After an early dip, the Hungarian currency firmed in line with most other Central European currencies as investors reassessed the chances of local interest rate cuts after the Fed signaled late Wednesday that US rate rises were still likely this year.

That may slightly curb the chances of further monetary easing in Central Europe, but deflation risks and the ECB’s asset purchases could still argue for neighbouring central banks to ease policy.

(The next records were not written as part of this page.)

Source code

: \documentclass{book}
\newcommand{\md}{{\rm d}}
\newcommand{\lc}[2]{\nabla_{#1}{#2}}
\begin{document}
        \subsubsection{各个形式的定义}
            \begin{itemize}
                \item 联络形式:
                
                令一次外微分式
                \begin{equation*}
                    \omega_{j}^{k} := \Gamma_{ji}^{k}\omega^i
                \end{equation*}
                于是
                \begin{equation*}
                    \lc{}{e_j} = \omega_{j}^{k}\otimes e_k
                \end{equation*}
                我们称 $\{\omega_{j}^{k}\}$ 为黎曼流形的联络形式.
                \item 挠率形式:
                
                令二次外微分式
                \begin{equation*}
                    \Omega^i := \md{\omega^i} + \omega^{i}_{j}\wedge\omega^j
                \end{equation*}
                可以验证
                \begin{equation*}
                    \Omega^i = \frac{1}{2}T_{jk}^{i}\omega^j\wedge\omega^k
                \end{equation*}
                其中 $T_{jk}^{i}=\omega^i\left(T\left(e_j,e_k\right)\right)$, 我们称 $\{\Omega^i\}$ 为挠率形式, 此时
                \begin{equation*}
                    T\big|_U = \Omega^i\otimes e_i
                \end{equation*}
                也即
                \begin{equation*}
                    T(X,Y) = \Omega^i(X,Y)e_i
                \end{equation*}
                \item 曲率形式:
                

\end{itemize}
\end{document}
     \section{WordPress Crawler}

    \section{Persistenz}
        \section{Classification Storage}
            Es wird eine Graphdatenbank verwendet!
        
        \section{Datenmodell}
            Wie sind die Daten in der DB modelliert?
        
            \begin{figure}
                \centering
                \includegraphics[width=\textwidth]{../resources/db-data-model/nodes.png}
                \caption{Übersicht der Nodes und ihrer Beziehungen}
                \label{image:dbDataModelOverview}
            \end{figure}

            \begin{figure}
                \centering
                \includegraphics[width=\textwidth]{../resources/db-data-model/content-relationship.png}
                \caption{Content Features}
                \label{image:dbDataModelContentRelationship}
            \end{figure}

Emerging-market currencies are undervalued by an average of 0.9%, according to a proprietary valuation framework developed by Bank of America Merrill Lynch strategists, which estimates the long-term equilibrium exchange rate for 22 emerging-market currencies. Latin American currencies remain 14% overvalued on average, according to the model, while Asia as well as the Eastern Europe, Middle East and Africa region still look cheap. Asian currencies are 5% undervalued, while EEMEA shifted from a 5% to 9% average undervaluation over the past year, mainly driven by Hungary and Poland, according to BofA/ML.

The forint gained the most versus the Swiss franc which fell sharply against major currencies amid renewed speculation of intervention by the Swiss National Bank, which could be made cheaper now while the dollar gathers strength on its own after the Fed’s guidance.

The forint traded at 274.70 to the dollar, up from 276.96 late Wednesday. On Thursday, it moved between 273.23 and 277,66. Its latest all-time low against the dollar was 280.33 on January 15.

It was quoted at 298.09 to the Swiss franc, up from 305.92 late Wednesday. Its range on Thursday was 297.42, a two-week high, to 305.67. It plunged to an all-time low at 378.49 on January 15, and has never been under 300 since then until Thursday.